# dewormer question.



## chika1235 (Jan 1, 2009)

i was wondering what would happen if a person accidentally ate horse dewormer,my couzin did and she was fine but she didnt eat a lot of it.what would happen?


----------



## Barrelracer Up (May 22, 2009)

Depends on the how much, what it was, and if they are allergic.

Pryantel Promate (sp?) is used for human pin wormers and is rather safe.
Panacur (fenbendazole) is used in people.
I took 1cc of liquid (injectable) ivermectic orally at work for my one and only bout of scabies. Back during my vet tech days.

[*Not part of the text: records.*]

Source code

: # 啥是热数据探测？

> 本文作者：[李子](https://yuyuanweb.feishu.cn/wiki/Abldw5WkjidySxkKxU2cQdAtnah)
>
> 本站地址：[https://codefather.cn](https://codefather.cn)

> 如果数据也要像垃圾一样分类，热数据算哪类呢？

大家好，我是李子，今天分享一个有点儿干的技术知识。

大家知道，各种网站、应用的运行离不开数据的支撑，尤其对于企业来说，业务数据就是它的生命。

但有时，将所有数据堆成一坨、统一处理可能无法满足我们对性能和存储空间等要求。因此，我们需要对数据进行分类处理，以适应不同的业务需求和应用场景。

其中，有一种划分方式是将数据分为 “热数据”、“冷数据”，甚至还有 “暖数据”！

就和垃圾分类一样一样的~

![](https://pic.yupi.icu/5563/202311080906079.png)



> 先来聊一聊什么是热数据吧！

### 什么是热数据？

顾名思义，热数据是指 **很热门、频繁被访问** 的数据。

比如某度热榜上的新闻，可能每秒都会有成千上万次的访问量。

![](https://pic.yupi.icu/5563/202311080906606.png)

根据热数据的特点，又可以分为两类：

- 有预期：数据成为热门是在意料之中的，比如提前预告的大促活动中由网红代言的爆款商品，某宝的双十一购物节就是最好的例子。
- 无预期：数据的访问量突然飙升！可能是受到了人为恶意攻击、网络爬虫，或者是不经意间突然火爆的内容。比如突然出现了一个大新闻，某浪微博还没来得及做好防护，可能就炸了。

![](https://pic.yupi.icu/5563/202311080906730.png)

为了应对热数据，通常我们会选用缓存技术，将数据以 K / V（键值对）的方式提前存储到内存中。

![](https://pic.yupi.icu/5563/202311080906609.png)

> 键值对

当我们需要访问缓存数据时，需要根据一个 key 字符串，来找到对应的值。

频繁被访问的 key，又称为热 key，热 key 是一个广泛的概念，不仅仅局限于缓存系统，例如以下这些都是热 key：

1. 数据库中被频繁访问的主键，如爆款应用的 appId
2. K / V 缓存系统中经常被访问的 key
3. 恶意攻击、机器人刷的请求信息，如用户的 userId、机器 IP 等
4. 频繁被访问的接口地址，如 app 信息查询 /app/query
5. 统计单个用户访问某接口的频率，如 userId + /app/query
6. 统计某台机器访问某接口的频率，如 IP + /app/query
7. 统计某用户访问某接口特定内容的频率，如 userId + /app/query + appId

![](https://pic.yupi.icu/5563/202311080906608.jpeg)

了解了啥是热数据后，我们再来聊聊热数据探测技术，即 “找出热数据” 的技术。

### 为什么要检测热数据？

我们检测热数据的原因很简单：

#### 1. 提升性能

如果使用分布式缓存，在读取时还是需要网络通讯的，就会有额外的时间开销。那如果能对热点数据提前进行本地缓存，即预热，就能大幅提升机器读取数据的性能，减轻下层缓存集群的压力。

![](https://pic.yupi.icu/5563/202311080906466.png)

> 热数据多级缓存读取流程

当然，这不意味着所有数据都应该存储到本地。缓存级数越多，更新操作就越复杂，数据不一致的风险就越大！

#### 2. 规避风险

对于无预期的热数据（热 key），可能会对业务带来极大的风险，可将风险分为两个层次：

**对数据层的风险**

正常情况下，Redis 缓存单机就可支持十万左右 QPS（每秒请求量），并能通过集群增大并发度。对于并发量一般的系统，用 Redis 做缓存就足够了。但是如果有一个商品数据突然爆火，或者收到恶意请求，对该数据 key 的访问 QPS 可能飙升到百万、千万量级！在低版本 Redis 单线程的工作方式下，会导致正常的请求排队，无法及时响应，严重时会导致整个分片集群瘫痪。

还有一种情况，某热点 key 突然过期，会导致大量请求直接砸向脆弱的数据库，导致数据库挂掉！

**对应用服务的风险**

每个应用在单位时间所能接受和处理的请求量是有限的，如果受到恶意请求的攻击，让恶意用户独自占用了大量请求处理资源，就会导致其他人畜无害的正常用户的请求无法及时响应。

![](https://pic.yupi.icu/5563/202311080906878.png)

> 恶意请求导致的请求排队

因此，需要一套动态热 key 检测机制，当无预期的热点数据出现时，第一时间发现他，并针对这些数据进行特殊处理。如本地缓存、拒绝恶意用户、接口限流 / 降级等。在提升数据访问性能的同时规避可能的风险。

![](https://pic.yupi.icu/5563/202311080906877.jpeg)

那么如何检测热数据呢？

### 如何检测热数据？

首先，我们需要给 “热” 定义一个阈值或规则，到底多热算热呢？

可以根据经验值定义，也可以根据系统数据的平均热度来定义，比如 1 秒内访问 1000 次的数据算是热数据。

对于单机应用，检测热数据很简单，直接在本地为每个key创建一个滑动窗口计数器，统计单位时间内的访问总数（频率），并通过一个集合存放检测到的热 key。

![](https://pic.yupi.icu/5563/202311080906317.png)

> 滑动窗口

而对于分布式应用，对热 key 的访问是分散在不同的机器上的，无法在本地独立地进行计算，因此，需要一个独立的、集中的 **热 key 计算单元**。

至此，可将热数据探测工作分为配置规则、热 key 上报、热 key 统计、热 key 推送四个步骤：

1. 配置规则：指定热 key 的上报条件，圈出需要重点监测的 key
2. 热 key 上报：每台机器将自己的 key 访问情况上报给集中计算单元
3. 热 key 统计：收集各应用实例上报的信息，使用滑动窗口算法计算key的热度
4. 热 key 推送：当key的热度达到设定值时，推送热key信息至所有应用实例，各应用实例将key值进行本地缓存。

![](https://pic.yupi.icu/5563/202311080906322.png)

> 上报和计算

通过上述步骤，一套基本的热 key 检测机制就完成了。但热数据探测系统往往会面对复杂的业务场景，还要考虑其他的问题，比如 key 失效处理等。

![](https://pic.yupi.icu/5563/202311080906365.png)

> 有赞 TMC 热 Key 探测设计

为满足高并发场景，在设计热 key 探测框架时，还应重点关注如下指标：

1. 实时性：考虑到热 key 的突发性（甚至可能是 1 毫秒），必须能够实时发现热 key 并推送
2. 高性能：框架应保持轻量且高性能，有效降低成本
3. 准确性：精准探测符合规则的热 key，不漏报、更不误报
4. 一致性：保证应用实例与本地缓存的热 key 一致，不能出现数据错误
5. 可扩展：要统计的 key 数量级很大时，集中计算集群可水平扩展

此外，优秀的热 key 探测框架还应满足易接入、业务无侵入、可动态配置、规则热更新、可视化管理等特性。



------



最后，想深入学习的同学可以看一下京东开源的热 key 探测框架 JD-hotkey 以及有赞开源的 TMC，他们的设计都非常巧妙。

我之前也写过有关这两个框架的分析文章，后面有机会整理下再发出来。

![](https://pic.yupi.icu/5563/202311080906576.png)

I don't know about moxidectin....that is potent stuff and I don't use it often with my horses
There are several other drug types that I am not that familiar with.


----------



## HalfPass (Jun 12, 2009)

Wow...never heard of that one but you could always just ask a vet or MD. It would be interesting to know..
I thinnk the amount of injestion would be of the utmost importance because when I worm it is usually for a 1100 lb animal so if it was such a smal minute amount then i think not to big of a deal.
I always want to know the answers from DVMs or MDs for questions like this because I love to learn about the human and the horse body!
HP


----------



## chika1235 (Jan 1, 2009)

yeah me too half pass!i have heard of dog dewormers beeing used to treat people worms but never horse worms so i wanted to find out,she didnt take more than whats neccesary for a pony thats all iknow.


----------



## Barrelracer Up (May 22, 2009)

I wouldn't be too concerned if I were to accidentally ingested some off my hand or if my kid got hold of a used tube (depends again on what drug it is). But you gotta figure, this stuff in concentrated for an 1100 pound animal. 1cc of injectable cattle ivermec doses 110 lb person. Pyrantel is very safe....in theory you could probably eat the whole tube and be fine.
Too much ivermec can cause neurological symptoms......in dogs it usually resolves over time, don't know about humans.
Panacur is relatively safe, but I don't know the safety range off hand.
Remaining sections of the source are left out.